The key includes the current Unix minute bucket. The 120-second expiry accounts for the minute boundary transition. The fail-open behavior on Redis errors is intentional: refusing all API traffic because the rate limiter service is unavailable would cause a worse outage than the behavior the rate limiter was designed to prevent.

Standard rate limit response headers

Return rate limit status headers on every API response, not just on 429 responses. Clients use these headers to monitor their own usage and implement backoff logic.

Standard headers:

X-RateLimit-Limit: 100
X-RateLimit-Remaining: 47
X-RateLimit-Reset: 1748358060

On 429 responses, add:

Retry-After: 23

X-RateLimit-Reset is a Unix timestamp indicating when the current window resets and the client's quota refills. Retry-After is the number of seconds the client should wait before retrying. Both headers allow clients to implement polite backoff rather than hammering the API with retries.

Storing limits in PostgreSQL, caching in Redis

Rate limits are a tenant configuration property, not a hardcoded constant. Store them in PostgreSQL alongside the tenant's plan settings and cache the resolved limit in Redis with a 5-minute TTL.

CREATE TABLE tenant_rate_limits (
  tenant_id           UUID PRIMARY KEY REFERENCES tenants(id),
  requests_per_minute INTEGER NOT NULL DEFAULT 60,
  burst_size          INTEGER NOT NULL DEFAULT 120,
  updated_at          TIMESTAMPTZ NOT NULL DEFAULT NOW()
);

When a tenant upgrades from Standard to Pro, update the requests_per_minute value in this table. The new limit takes effect within the next cache TTL window (5 minutes) without any server restart or deployment.

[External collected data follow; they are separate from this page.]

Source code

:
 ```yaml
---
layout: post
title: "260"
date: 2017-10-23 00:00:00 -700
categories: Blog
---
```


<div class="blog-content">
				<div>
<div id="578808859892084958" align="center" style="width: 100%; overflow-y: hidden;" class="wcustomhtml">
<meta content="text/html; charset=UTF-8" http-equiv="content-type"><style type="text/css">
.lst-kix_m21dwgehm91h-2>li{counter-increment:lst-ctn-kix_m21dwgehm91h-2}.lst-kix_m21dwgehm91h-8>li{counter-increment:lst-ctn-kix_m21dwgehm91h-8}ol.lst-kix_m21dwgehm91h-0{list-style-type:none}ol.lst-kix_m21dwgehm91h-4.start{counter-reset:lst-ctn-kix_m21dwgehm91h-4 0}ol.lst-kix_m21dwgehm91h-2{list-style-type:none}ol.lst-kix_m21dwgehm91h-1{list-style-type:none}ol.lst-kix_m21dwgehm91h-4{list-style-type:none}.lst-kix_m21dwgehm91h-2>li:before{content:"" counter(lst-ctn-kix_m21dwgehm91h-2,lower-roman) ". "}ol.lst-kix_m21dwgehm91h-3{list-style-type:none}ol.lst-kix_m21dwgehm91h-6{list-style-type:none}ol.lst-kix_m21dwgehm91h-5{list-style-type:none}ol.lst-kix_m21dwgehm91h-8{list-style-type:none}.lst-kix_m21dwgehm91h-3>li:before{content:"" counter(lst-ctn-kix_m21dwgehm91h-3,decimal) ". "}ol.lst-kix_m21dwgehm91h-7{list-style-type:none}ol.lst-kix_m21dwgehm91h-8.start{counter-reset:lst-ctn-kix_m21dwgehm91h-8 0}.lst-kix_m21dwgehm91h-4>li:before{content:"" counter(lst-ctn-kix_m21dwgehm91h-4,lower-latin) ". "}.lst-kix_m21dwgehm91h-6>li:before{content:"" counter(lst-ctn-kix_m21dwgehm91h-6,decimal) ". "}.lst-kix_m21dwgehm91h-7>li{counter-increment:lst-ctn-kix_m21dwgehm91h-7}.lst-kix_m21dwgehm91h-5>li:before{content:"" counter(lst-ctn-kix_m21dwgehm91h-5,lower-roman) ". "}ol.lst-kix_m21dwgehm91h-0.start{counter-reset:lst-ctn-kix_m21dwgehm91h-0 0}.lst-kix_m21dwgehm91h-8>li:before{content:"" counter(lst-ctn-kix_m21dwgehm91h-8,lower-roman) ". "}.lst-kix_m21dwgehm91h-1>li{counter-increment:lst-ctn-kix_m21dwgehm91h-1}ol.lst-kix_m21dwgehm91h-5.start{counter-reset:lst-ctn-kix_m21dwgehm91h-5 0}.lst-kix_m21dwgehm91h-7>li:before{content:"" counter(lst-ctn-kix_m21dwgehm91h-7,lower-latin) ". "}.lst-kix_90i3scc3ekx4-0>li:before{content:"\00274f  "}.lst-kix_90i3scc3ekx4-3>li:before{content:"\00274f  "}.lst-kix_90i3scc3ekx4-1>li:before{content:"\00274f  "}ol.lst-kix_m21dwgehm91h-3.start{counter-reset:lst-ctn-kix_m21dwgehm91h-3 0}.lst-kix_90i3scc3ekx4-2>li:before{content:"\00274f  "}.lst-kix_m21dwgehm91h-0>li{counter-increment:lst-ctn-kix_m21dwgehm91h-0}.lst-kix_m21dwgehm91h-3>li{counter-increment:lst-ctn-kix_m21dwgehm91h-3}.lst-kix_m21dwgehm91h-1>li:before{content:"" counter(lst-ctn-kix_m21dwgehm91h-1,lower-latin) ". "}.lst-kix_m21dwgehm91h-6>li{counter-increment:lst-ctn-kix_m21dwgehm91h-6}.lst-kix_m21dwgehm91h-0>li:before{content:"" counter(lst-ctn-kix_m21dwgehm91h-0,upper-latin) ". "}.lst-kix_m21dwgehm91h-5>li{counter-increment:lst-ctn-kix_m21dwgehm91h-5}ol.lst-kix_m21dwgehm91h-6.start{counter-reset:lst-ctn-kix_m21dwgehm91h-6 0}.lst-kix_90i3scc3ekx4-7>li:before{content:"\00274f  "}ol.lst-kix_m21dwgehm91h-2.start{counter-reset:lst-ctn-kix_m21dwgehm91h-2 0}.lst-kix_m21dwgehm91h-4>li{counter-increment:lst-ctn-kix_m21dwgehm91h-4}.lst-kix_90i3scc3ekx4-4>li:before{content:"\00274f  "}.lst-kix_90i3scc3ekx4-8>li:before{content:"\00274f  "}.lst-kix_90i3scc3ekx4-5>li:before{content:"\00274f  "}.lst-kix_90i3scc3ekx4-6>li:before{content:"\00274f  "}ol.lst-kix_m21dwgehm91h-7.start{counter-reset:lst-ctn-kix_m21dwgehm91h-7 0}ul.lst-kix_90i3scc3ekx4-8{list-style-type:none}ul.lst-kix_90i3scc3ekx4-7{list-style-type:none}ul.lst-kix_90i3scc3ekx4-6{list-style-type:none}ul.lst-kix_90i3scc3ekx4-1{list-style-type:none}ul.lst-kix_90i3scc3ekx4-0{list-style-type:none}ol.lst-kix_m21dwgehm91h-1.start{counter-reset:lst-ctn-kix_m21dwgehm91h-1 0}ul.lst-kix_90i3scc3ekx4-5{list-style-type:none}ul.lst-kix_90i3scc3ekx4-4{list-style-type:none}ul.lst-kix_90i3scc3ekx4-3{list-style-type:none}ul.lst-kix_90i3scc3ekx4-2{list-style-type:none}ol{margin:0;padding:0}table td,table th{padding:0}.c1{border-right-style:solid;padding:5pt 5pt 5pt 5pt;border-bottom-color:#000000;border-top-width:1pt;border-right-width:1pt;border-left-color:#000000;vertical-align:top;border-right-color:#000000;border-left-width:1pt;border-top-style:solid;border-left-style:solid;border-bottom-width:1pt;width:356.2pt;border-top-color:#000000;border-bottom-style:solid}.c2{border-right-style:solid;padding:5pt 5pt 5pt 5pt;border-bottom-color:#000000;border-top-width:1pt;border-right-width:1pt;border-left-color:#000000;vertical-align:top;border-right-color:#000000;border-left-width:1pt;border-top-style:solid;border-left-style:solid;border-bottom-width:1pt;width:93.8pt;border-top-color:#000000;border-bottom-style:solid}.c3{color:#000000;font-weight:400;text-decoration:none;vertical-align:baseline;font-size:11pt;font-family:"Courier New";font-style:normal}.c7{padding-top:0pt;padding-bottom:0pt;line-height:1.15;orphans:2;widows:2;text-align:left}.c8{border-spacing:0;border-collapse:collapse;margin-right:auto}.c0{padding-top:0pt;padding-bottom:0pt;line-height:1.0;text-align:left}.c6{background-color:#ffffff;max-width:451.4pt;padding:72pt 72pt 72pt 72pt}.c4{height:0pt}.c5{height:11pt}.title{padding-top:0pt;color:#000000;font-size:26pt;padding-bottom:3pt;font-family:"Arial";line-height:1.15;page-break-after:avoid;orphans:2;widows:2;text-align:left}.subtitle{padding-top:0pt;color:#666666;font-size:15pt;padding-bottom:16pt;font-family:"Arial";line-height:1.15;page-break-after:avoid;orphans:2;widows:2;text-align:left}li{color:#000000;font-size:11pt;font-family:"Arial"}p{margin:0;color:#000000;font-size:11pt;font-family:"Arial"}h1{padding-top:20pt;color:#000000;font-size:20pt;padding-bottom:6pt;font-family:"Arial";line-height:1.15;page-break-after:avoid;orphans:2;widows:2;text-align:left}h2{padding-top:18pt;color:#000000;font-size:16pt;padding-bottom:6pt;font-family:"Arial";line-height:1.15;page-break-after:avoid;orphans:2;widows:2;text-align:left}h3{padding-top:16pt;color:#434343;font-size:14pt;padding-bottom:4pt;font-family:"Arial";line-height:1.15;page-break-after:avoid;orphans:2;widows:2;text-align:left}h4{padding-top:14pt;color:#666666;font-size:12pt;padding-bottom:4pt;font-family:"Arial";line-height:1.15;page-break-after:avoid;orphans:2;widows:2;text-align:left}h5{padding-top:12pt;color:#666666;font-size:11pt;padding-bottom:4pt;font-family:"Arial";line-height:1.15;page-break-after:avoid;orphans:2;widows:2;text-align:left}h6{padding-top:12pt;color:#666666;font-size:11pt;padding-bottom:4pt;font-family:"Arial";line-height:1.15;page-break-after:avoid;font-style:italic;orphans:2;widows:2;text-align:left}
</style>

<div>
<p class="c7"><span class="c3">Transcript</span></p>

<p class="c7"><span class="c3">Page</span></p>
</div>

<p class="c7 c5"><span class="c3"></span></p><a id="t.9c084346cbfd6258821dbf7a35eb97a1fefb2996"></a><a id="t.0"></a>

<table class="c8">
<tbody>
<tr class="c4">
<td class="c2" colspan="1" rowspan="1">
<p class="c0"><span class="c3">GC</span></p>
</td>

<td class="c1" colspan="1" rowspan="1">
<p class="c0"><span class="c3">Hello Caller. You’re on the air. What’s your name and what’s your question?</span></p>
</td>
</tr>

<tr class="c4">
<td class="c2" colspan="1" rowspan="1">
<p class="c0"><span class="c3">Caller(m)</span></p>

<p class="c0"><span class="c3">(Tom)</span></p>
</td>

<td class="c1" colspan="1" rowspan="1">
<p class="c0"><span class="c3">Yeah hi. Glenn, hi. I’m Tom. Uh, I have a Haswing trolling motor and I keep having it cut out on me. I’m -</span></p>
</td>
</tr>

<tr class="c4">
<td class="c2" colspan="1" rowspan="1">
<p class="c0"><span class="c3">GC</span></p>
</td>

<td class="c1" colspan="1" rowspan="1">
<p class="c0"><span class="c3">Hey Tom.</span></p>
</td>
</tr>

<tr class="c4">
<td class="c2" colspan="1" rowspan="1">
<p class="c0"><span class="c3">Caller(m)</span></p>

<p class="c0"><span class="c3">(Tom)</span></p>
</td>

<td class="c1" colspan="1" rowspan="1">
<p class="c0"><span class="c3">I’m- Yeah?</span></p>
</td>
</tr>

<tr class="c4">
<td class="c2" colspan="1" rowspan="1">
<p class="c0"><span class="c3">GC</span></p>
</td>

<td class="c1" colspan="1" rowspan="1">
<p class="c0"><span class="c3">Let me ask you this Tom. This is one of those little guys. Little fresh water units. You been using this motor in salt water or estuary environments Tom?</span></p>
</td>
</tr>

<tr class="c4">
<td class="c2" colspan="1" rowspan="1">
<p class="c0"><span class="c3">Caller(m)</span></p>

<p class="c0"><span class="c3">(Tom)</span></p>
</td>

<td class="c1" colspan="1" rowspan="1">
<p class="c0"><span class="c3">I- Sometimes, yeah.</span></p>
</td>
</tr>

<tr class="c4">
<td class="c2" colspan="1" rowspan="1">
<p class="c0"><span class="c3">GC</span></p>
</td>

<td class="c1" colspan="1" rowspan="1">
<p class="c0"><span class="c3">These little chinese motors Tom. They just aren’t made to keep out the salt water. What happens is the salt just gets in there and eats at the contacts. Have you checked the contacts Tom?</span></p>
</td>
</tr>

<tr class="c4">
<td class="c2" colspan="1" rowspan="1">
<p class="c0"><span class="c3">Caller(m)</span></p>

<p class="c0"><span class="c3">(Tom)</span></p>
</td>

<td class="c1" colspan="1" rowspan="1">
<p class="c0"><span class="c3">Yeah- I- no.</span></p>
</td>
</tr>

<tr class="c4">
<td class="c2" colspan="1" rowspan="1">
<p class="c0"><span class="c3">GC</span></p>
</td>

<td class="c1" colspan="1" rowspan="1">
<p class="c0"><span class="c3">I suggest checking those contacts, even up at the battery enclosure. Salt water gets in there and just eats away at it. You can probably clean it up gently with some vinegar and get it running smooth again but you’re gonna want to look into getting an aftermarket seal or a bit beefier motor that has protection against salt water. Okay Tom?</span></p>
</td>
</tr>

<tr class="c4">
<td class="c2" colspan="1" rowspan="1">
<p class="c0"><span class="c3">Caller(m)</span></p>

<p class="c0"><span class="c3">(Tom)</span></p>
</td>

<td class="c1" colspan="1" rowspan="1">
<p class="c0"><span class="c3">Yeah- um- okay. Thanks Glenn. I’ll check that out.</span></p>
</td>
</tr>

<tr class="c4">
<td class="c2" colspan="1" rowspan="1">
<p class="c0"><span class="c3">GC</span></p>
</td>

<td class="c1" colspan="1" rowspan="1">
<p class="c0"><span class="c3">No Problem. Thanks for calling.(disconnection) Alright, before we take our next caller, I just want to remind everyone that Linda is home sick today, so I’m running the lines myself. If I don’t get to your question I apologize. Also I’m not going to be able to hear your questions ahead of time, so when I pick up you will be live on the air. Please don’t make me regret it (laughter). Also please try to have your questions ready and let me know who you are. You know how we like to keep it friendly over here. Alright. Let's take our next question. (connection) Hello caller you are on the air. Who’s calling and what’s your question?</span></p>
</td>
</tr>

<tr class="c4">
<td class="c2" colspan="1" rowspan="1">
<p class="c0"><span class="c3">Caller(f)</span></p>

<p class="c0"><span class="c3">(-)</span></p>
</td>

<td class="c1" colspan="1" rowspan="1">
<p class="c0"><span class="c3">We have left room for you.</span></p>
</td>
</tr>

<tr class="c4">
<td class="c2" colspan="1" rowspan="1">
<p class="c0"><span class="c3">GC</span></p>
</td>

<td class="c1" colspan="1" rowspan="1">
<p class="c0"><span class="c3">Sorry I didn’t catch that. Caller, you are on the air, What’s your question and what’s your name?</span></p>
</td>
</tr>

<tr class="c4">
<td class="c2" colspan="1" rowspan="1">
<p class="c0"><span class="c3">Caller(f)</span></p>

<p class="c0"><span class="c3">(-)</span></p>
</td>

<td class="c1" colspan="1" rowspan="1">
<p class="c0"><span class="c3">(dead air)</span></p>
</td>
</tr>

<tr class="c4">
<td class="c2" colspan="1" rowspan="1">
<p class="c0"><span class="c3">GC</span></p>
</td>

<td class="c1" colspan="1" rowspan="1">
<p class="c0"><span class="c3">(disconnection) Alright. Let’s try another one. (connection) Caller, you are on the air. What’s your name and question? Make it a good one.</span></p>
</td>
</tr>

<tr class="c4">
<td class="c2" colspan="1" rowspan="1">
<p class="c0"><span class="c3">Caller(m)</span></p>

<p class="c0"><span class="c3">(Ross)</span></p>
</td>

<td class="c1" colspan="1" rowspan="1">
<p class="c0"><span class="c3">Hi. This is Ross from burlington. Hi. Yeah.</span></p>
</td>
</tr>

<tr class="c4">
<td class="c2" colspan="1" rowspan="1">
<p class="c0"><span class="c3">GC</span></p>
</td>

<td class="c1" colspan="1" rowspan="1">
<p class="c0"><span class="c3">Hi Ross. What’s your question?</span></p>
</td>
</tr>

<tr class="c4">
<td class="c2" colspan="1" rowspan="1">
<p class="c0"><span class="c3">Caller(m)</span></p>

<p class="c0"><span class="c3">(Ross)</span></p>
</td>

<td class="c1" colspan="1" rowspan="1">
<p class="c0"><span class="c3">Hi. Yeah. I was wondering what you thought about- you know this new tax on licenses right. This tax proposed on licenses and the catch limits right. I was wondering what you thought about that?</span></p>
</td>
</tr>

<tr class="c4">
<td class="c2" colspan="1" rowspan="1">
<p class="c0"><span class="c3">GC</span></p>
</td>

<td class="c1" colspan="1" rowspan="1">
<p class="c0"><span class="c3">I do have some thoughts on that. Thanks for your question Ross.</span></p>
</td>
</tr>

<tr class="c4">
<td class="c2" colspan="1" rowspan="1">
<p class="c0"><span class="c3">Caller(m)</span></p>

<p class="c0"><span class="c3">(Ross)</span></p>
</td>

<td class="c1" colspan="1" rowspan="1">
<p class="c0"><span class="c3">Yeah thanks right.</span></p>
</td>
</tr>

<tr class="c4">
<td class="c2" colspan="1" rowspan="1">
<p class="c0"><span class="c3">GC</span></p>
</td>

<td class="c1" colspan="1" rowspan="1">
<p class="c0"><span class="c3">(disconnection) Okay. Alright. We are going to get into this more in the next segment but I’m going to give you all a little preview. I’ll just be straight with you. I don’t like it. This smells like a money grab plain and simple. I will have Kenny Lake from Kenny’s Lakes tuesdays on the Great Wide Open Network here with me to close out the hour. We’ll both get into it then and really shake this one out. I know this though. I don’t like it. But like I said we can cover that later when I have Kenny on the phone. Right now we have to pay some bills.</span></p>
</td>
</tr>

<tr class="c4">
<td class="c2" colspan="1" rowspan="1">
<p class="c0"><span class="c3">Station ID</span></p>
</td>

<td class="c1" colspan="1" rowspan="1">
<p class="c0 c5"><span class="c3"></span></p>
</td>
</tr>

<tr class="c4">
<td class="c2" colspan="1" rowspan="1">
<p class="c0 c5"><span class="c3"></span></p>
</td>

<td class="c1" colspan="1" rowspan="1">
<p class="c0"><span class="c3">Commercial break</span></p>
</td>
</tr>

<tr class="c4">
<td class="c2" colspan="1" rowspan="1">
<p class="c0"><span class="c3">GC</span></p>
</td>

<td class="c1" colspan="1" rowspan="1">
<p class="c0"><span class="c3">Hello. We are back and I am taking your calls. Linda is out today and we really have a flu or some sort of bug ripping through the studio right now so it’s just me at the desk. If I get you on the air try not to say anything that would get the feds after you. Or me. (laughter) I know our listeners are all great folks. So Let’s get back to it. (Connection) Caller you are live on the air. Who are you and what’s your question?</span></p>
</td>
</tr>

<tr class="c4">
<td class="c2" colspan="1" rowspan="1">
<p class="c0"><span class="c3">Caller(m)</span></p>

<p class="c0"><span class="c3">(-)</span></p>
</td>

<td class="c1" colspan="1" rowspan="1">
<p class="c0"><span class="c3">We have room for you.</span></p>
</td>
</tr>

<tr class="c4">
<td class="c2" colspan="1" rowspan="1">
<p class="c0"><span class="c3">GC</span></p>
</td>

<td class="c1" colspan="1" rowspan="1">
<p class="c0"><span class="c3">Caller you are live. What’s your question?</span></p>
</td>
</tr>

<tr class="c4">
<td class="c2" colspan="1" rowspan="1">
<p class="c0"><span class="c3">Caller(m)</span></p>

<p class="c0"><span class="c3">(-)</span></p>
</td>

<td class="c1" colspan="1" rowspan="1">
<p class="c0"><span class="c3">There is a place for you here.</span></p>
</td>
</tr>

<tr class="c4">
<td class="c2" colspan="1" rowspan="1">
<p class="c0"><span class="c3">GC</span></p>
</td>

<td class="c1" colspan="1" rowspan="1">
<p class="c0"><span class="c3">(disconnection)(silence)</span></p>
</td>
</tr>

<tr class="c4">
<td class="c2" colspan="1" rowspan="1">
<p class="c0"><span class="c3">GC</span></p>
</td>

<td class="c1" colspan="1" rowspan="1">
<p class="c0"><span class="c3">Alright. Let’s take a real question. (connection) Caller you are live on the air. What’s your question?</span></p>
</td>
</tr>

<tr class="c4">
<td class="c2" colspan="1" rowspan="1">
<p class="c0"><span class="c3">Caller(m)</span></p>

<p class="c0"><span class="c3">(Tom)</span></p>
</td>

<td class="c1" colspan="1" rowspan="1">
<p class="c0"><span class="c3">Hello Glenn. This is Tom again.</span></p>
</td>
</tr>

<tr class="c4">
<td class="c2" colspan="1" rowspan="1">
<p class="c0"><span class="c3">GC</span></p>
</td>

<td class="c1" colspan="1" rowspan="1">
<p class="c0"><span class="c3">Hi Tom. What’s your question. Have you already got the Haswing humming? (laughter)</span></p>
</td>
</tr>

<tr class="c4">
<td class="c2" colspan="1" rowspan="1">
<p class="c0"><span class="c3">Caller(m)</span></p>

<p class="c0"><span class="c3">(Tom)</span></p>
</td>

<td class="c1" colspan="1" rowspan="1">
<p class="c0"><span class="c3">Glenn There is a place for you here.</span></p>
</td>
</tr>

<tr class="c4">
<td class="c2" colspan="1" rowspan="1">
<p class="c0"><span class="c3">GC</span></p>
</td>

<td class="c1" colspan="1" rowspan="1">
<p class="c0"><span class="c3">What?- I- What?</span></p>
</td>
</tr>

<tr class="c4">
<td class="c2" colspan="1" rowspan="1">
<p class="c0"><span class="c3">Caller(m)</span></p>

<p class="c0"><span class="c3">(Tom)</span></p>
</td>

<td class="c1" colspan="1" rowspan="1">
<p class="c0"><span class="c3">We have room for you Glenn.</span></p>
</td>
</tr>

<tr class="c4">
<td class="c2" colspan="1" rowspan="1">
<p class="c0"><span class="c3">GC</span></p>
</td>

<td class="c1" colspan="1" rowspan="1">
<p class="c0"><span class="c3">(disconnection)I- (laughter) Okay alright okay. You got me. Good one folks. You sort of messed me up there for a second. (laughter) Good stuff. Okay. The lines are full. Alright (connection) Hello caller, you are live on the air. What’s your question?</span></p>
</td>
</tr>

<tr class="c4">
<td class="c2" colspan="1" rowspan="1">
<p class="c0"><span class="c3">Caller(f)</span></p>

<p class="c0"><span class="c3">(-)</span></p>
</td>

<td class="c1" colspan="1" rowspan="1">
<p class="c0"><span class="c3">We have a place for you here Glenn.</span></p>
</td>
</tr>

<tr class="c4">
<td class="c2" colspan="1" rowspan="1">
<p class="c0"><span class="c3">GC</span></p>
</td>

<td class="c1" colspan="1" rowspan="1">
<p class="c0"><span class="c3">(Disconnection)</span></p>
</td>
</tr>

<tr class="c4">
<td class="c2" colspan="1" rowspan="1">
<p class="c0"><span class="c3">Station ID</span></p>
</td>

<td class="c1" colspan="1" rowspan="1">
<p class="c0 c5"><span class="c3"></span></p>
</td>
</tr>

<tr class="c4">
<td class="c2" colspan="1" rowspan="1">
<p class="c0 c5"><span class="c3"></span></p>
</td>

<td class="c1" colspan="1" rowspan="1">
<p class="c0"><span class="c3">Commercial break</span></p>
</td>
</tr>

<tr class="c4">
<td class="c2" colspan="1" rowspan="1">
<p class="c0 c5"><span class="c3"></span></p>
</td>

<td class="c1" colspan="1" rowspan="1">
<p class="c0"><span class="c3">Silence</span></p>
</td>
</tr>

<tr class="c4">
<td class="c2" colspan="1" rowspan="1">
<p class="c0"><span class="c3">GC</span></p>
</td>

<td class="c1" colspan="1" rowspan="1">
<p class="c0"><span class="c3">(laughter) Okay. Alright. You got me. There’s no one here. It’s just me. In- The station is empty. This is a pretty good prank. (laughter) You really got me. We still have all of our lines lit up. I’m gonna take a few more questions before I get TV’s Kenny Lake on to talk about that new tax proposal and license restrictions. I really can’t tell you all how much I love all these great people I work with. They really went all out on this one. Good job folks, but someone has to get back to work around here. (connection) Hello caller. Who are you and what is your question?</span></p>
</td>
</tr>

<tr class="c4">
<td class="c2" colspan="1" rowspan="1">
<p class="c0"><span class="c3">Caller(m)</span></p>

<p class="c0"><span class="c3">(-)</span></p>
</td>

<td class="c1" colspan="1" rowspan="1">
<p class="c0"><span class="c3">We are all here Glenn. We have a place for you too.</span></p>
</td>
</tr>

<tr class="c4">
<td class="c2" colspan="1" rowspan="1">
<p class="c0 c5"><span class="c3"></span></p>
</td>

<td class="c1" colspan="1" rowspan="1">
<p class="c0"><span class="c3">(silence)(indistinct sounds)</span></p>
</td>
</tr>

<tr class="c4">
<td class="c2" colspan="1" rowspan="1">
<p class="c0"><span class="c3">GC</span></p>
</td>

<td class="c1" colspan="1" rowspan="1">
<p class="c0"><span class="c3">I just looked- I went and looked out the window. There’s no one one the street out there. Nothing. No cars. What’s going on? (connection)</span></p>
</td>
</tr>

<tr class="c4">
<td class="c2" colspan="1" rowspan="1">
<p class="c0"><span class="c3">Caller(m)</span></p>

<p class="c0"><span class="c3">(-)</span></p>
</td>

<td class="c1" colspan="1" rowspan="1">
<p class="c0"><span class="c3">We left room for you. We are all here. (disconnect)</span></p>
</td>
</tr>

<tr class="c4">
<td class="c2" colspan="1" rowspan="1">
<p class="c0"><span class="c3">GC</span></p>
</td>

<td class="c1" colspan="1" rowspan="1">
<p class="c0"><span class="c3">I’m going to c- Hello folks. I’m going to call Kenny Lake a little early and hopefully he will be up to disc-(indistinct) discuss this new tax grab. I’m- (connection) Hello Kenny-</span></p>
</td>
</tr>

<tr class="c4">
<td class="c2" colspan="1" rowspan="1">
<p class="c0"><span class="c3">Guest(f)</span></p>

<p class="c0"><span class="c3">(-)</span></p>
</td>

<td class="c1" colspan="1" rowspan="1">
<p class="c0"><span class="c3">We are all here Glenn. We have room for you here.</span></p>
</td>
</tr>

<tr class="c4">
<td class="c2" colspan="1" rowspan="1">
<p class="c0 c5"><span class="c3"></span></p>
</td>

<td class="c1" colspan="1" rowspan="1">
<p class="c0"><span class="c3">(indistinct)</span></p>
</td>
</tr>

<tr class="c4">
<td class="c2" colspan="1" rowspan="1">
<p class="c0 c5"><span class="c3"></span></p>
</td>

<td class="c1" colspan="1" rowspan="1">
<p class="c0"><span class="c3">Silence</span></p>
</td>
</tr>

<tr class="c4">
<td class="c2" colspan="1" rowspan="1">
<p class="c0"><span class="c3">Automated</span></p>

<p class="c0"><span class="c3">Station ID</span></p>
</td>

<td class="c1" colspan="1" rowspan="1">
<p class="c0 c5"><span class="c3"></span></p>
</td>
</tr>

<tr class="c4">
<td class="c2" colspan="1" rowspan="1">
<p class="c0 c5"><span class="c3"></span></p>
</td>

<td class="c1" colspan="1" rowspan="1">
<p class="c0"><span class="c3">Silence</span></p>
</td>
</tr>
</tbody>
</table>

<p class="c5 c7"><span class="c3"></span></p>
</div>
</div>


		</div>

The rate limiting middleware reads the tenant identity from the request context (using the tenant context propagation pattern described in our post on tenant context in Go SaaS), looks up the tenant's rate limit configuration from Redis cache, and applies the per-tenant limiter.

Key lessons from production

Per-tenant rate limiting is a fairness mechanism before it is a capacity protection mechanism. In-process limiters silently fail in multi-instance ECS deployments: move counter state to Redis. Always fail open on Redis unavailability. Return rate limit headers on every response, not just 429 responses. Store limit configuration in PostgreSQL and cache it in Redis so changes take effect without a deployment.